Juliana Klarisa

Personal information
- Nationality: Indonesian
- Born: 29 July 2002 (age 24) Jambi, Indonesia
- Weight: 54.75 kg (121 lb)

Sport
- Country: Indonesia
- Sport: Weightlifting
- Event: –55 kg

Medal record
Asian Youth & Junior Championship
| Silver medal – second place | 2020 Tashkent | 55kg |
| Silver medal – second place | 2019 Pyongyang | 55kg |
Southeast Asian Games
| Gold medal – first place | 2023 Cambodia | 55kg |
| Bronze medal – third place | 2019 Philippines | 55kg |

= Juliana Klarisa =

Indonesian weightlifter (born 2002)

Juliana Klarisa (born 29 July 2002) is an Indonesian weightlifter. She is a weightlifter competing in the 55 kg class since 2019 Junior World Weightlifting Championships in Suva, Fiji.

==Medal career==
At the 2019 Asian Youth Weightlifting Championships which was held in Pyongyang, North Korea, she participated in 55 kg class. At that time she finished second below the North Korean lifter, Pak Jin-hae and above the South Korean lifter, Lee Ye-rim with a total lift of 175 kg.

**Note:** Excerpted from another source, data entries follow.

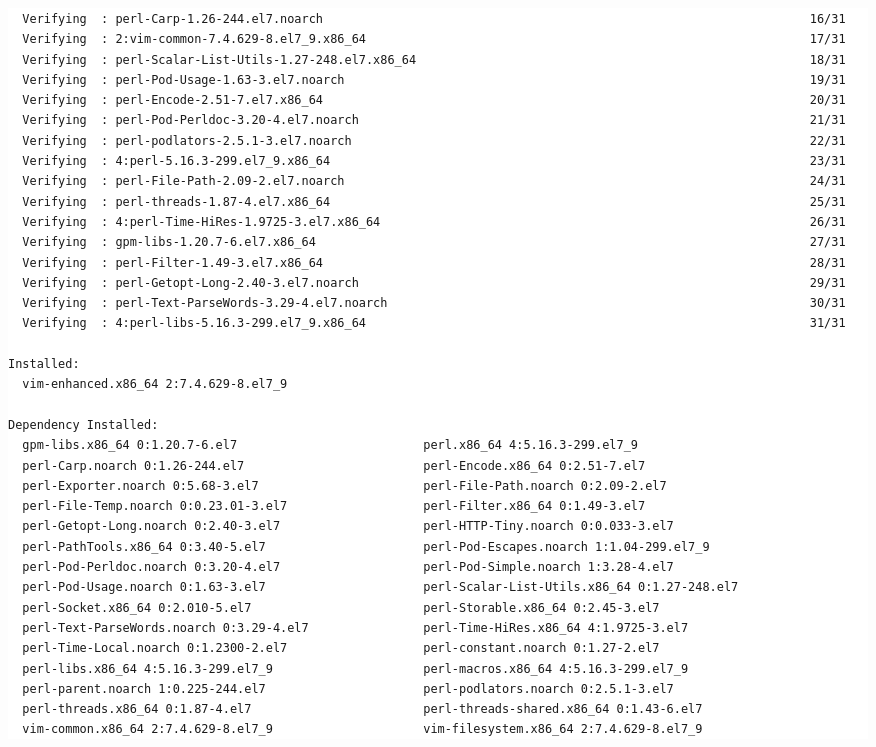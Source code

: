       Verifying  : perl-Carp-1.26-244.el7.noarch                                                                    16/31
      Verifying  : 2:vim-common-7.4.629-8.el7_9.x86_64                                                              17/31
      Verifying  : perl-Scalar-List-Utils-1.27-248.el7.x86_64                                                       18/31
      Verifying  : perl-Pod-Usage-1.63-3.el7.noarch                                                                 19/31
      Verifying  : perl-Encode-2.51-7.el7.x86_64                                                                    20/31
      Verifying  : perl-Pod-Perldoc-3.20-4.el7.noarch                                                               21/31
      Verifying  : perl-podlators-2.5.1-3.el7.noarch                                                                22/31
      Verifying  : 4:perl-5.16.3-299.el7_9.x86_64                                                                   23/31
      Verifying  : perl-File-Path-2.09-2.el7.noarch                                                                 24/31
      Verifying  : perl-threads-1.87-4.el7.x86_64                                                                   25/31
      Verifying  : 4:perl-Time-HiRes-1.9725-3.el7.x86_64                                                            26/31
      Verifying  : gpm-libs-1.20.7-6.el7.x86_64                                                                     27/31
      Verifying  : perl-Filter-1.49-3.el7.x86_64                                                                    28/31
      Verifying  : perl-Getopt-Long-2.40-3.el7.noarch                                                               29/31
      Verifying  : perl-Text-ParseWords-3.29-4.el7.noarch                                                           30/31
      Verifying  : 4:perl-libs-5.16.3-299.el7_9.x86_64                                                              31/31
    
    Installed:
      vim-enhanced.x86_64 2:7.4.629-8.el7_9
    
    Dependency Installed:
      gpm-libs.x86_64 0:1.20.7-6.el7                          perl.x86_64 4:5.16.3-299.el7_9
      perl-Carp.noarch 0:1.26-244.el7                         perl-Encode.x86_64 0:2.51-7.el7
      perl-Exporter.noarch 0:5.68-3.el7                       perl-File-Path.noarch 0:2.09-2.el7
      perl-File-Temp.noarch 0:0.23.01-3.el7                   perl-Filter.x86_64 0:1.49-3.el7
      perl-Getopt-Long.noarch 0:2.40-3.el7                    perl-HTTP-Tiny.noarch 0:0.033-3.el7
      perl-PathTools.x86_64 0:3.40-5.el7                      perl-Pod-Escapes.noarch 1:1.04-299.el7_9
      perl-Pod-Perldoc.noarch 0:3.20-4.el7                    perl-Pod-Simple.noarch 1:3.28-4.el7
      perl-Pod-Usage.noarch 0:1.63-3.el7                      perl-Scalar-List-Utils.x86_64 0:1.27-248.el7
      perl-Socket.x86_64 0:2.010-5.el7                        perl-Storable.x86_64 0:2.45-3.el7
      perl-Text-ParseWords.noarch 0:3.29-4.el7                perl-Time-HiRes.x86_64 4:1.9725-3.el7
      perl-Time-Local.noarch 0:1.2300-2.el7                   perl-constant.noarch 0:1.27-2.el7
      perl-libs.x86_64 4:5.16.3-299.el7_9                     perl-macros.x86_64 4:5.16.3-299.el7_9
      perl-parent.noarch 1:0.225-244.el7                      perl-podlators.noarch 0:2.5.1-3.el7
      perl-threads.x86_64 0:1.87-4.el7                        perl-threads-shared.x86_64 0:1.43-6.el7
      vim-common.x86_64 2:7.4.629-8.el7_9                     vim-filesystem.x86_64 2:7.4.629-8.el7_9
    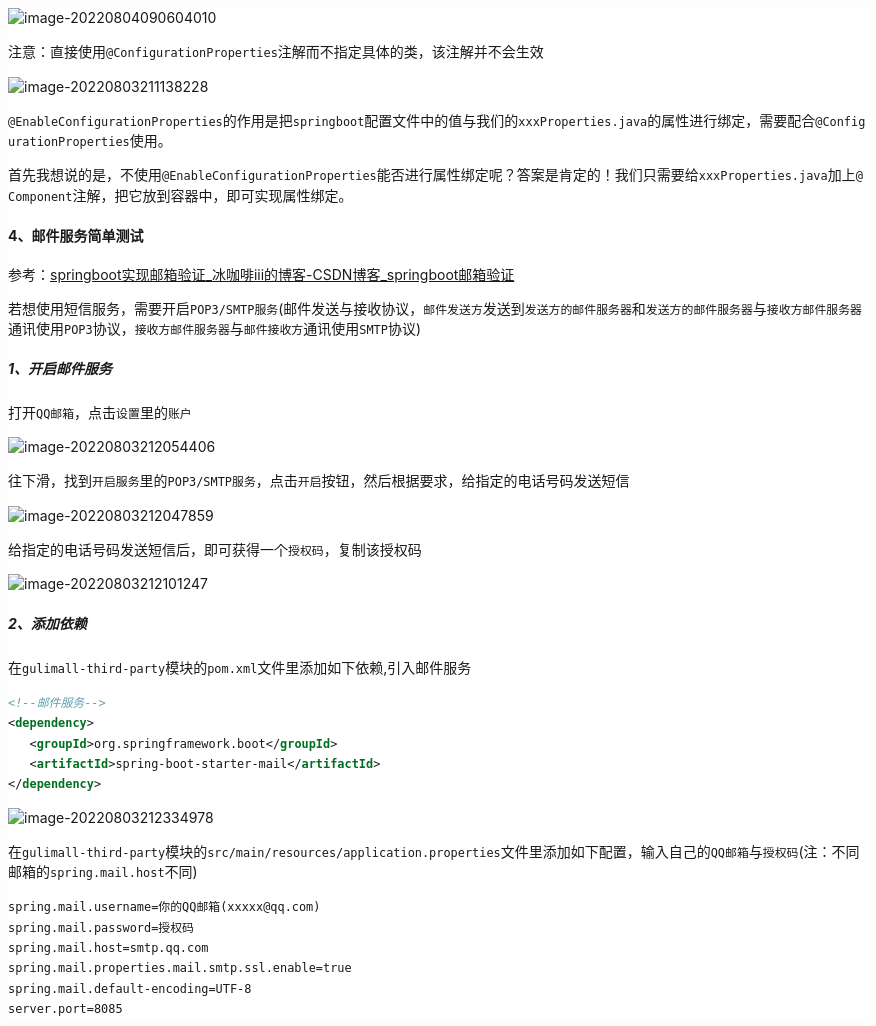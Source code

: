![image-20220804090604010](https://gitlab.com/apzs/image/-/raw/master/image/5.7.2.3.2.10.png)

注意：直接使用`@ConfigurationProperties`注解而不指定具体的类，该注解并不会生效

![image-20220803211138228](https://gitlab.com/apzs/image/-/raw/master/image/5.7.2.3.2.11.png)

`@EnableConfigurationProperties`的作用是把`springboot`配置文件中的值与我们的`xxxProperties.java`的属性进行绑定，需要配合`@ConfigurationProperties`使用。

首先我想说的是，不使用`@EnableConfigurationProperties`能否进行属性绑定呢？答案是肯定的！我们只需要给`xxxProperties.java`加上`@Component`注解，把它放到容器中，即可实现属性绑定。



#### 4、邮件服务简单测试

参考：[springboot实现邮箱验证_冰咖啡iii的博客-CSDN博客_springboot邮箱验证](https://blog.csdn.net/qq_25015861/article/details/121416826)

若想使用短信服务，需要开启`POP3/SMTP服务`(邮件发送与接收协议，`邮件发送方`发送到`发送方的邮件服务器`和`发送方的邮件服务器`与`接收方邮件服务器`通讯使用`POP3`协议，`接收方邮件服务器`与`邮件接收方`通讯使用`SMTP`协议)

##### 1、开启邮件服务

打开`QQ邮箱`，点击`设置`里的`账户`

![image-20220803212054406](https://gitlab.com/apzs/image/-/raw/master/image/5.7.2.4.1.1.png)

往下滑，找到`开启服务`里的`POP3/SMTP服务`，点击`开启`按钮，然后根据要求，给指定的电话号码发送短信

![image-20220803212047859](https://gitlab.com/apzs/image/-/raw/master/image/5.7.2.4.1.2.png)

给指定的电话号码发送短信后，即可获得一个`授权码`，复制该授权码

![image-20220803212101247](https://gitlab.com/apzs/image/-/raw/master/image/5.7.2.4.1.3.png)

##### 2、添加依赖

在`gulimall-third-party`模块的`pom.xml`文件里添加如下依赖,引入邮件服务

```xml
<!--邮件服务-->
<dependency>
   <groupId>org.springframework.boot</groupId>
   <artifactId>spring-boot-starter-mail</artifactId>
</dependency>
```

![image-20220803212334978](https://gitlab.com/apzs/image/-/raw/master/image/5.7.2.4.2.1.png)

在`gulimall-third-party`模块的`src/main/resources/application.properties`文件里添加如下配置，输入自己的`QQ邮箱`与`授权码`(注：不同邮箱的`spring.mail.host`不同)

```properties
spring.mail.username=你的QQ邮箱(xxxxx@qq.com)
spring.mail.password=授权码
spring.mail.host=smtp.qq.com
spring.mail.properties.mail.smtp.ssl.enable=true
spring.mail.default-encoding=UTF-8
server.port=8085
```
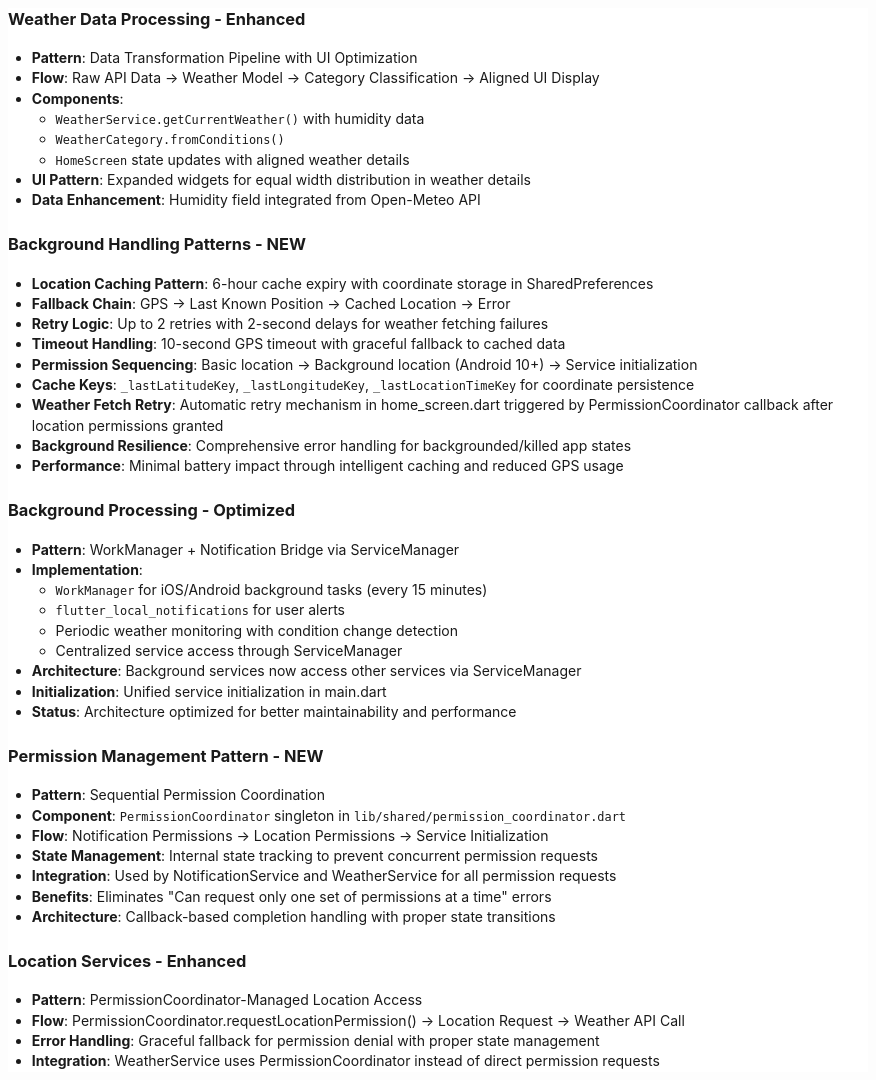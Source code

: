 ### Weather Data Processing - Enhanced
- **Pattern**: Data Transformation Pipeline with UI Optimization
- **Flow**: Raw API Data → Weather Model → Category Classification → Aligned UI Display
- **Components**: 
  - `WeatherService.getCurrentWeather()` with humidity data
  - `WeatherCategory.fromConditions()`
  - `HomeScreen` state updates with aligned weather details
- **UI Pattern**: Expanded widgets for equal width distribution in weather details
- **Data Enhancement**: Humidity field integrated from Open-Meteo API

### Background Handling Patterns - NEW
- **Location Caching Pattern**: 6-hour cache expiry with coordinate storage in SharedPreferences
- **Fallback Chain**: GPS → Last Known Position → Cached Location → Error
- **Retry Logic**: Up to 2 retries with 2-second delays for weather fetching failures
- **Timeout Handling**: 10-second GPS timeout with graceful fallback to cached data
- **Permission Sequencing**: Basic location → Background location (Android 10+) → Service initialization
- **Cache Keys**: `_lastLatitudeKey`, `_lastLongitudeKey`, `_lastLocationTimeKey` for coordinate persistence
- **Weather Fetch Retry**: Automatic retry mechanism in home_screen.dart triggered by PermissionCoordinator callback after location permissions granted
- **Background Resilience**: Comprehensive error handling for backgrounded/killed app states
- **Performance**: Minimal battery impact through intelligent caching and reduced GPS usage

### Background Processing - Optimized
- **Pattern**: WorkManager + Notification Bridge via ServiceManager
- **Implementation**: 
  - `WorkManager` for iOS/Android background tasks (every 15 minutes)
  - `flutter_local_notifications` for user alerts
  - Periodic weather monitoring with condition change detection
  - Centralized service access through ServiceManager
- **Architecture**: Background services now access other services via ServiceManager
- **Initialization**: Unified service initialization in main.dart
- **Status**: Architecture optimized for better maintainability and performance

### Permission Management Pattern - NEW
- **Pattern**: Sequential Permission Coordination
- **Component**: `PermissionCoordinator` singleton in `lib/shared/permission_coordinator.dart`
- **Flow**: Notification Permissions → Location Permissions → Service Initialization
- **State Management**: Internal state tracking to prevent concurrent permission requests
- **Integration**: Used by NotificationService and WeatherService for all permission requests
- **Benefits**: Eliminates "Can request only one set of permissions at a time" errors
- **Architecture**: Callback-based completion handling with proper state transitions

### Location Services - Enhanced
- **Pattern**: PermissionCoordinator-Managed Location Access
- **Flow**: PermissionCoordinator.requestLocationPermission() → Location Request → Weather API Call
- **Error Handling**: Graceful fallback for permission denial with proper state management
- **Integration**: WeatherService uses PermissionCoordinator instead of direct permission requests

After that she participated in the 2019 Southeast Asian Games which was held in the Philippines with total 175 kg.

Not only that, when she started the first international competition in 2020 at the 2020 Asian Junior Weightlifting Championships which was held in Tashkent, Uzbekistan, she finished second below the Vietnamese lifter, Nguyễn Thị Thủy Tiên and above the Uzbek lifter, Nigora Abdullaeva, with total 182 kg.